Prompt
Word for word, give every line of the listing again.

Extracted material
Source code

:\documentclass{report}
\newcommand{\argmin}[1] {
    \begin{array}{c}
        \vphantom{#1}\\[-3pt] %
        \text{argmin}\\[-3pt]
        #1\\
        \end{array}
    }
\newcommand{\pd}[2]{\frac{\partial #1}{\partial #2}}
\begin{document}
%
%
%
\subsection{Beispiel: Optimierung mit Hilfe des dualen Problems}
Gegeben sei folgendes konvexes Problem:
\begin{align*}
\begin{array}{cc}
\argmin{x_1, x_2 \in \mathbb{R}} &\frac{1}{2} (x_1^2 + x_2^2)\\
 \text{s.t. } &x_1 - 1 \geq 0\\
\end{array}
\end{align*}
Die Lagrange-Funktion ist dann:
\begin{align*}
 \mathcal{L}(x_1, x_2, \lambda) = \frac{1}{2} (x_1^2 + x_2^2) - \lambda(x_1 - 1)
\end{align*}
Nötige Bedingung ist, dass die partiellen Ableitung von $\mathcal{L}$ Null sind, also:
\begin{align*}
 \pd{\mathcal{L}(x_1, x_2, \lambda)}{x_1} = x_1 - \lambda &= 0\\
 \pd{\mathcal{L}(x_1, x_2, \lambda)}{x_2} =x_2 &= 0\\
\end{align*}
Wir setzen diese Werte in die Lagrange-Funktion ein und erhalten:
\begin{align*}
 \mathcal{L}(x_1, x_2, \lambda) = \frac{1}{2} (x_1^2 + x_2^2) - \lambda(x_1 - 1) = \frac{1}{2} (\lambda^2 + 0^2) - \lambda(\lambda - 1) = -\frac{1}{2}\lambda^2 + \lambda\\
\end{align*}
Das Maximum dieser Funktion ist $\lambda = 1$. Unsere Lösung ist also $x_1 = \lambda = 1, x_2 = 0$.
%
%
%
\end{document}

Answer to the problem
Source code

:\documentclass{report}
\newcommand{\argmin}[1] {
    \begin{array}{c}
        \vphantom{#1}\\[-3pt] %
        \text{argmin}\\[-3pt]
        #1\\
        \end{array}
    }
\newcommand{\pd}[2]{\frac{\partial #1}{\partial #2}}
\begin{document}
%
%
%
\subsection{Beispiel: Optimierung mit Hilfe des dualen Problems}
Gegeben sei folgendes konvexes Problem:
\begin{align*}
\begin{array}{cc}
\argmin{x_1, x_2 \in \mathbb{R}} &\frac{1}{2} (x_1^2 + x_2^2)\\
 \text{s.t. } &x_1 - 1 \geq 0\\
\end{array}
\end{align*}
Die Lagrange-Funktion ist dann:
\begin{align*}
 \mathcal{L}(x_1, x_2, \lambda) = \frac{1}{2} (x_1^2 + x_2^2) - \lambda(x_1 - 1)
\end{align*}
Nötige Bedingung ist, dass die partiellen Ableitung von $\mathcal{L}$ Null sind, also:
\begin{align*}
 \pd{\mathcal{L}(x_1, x_2, \lambda)}{x_1} = x_1 - \lambda &= 0\\
 \pd{\mathcal{L}(x_1, x_2, \lambda)}{x_2} =x_2 &= 0\\
\end{align*}
Wir setzen diese Werte in die Lagrange-Funktion ein und erhalten:
\begin{align*}
 \mathcal{L}(x_1, x_2, \lambda) = \frac{1}{2} (x_1^2 + x_2^2) - \lambda(x_1 - 1) = \frac{1}{2} (\lambda^2 + 0^2) - \lambda(\lambda - 1) = -\frac{1}{2}\lambda^2 + \lambda\\
\end{align*}
Das Maximum dieser Funktion ist $\lambda = 1$. Unsere Lösung ist also $x_1 = \lambda = 1, x_2 = 0$.
%
%
%
\end{document}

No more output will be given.